Valley View Rehabilitation Services manager and physical therapist, Adam Kliebert, was instrumental in the creation of the Return to Sports program in 2021 with ValleyOrtho providers. The program innovated a method of early baseline strength and agility testing to create more accurate recovery goals after ACL repair. These goals guide an ACL patient’s physical therapy plan and create tangible data to inform physical therapists when a patient is ready to return to pre-surgery physical activity levels. Under this program, these metrics are captured earlier than any other program locally or in the state, according to Kliebert, which is key for sustainable recovery.
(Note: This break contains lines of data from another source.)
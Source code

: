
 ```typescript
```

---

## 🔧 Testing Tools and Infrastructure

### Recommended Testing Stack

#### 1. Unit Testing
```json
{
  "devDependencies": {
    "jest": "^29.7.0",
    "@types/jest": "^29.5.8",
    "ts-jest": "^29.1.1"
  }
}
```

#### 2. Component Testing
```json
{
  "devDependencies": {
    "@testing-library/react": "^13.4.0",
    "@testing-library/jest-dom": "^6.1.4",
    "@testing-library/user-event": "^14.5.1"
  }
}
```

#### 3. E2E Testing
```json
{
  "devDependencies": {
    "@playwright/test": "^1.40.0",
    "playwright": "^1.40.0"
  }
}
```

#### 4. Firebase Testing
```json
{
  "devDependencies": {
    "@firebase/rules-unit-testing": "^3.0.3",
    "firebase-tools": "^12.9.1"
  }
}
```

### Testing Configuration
Kliebert says the default method of clearing a patient to pre-surgical activity levels was to compare the strength and agility of the repaired leg to the uninjured leg between 6-12 months post-surgery. “That method doesn’t consider that the patients’ activity level was likely the lowest ever in their lives,” he says.

Kliebert said that data from about 100 patients showed that the quadricep of the healthy leg often sustained a 30-40 percent loss of strength three months after the injury due to inactivity. This stresses the urgency of testing as close to ACL damage as possible, raising the strength goal for recovery and making it less likely the knee will be re-injured.

“We now collect baseline data as close to injury time as possible,” he says. “This is pre-surgical. And through this We set a higher standard of recovery.”

The Return to Sports program, which is available to every ACL patient at ValleyOrtho, includes pre-operative testing and then assesses recovery at 12 weeks, six months and then as much time as necessary until the repaired knee is on par with the strength and agility of baseline for the uninjured leg. The service is part of ValleyOrtho’s surgical care, not physical therapy, so even if a patient has a limited number of therapy sessions, they can continue to strengthen their repaired knee until they meet their goal.

“We use the baseline data to direct resources of the recovery process where they are needed most to enhance the speed apatient can return to sports,” Kliebert says. He adds that perhaps it is unique to Valley View because it takes effort to coordinate. “This is at no additional cost to the patient. We make schedule adjustments and have our therapy team test patients accordingly. There is no financial benefit for us, but it’s the right thing to do for our patients.”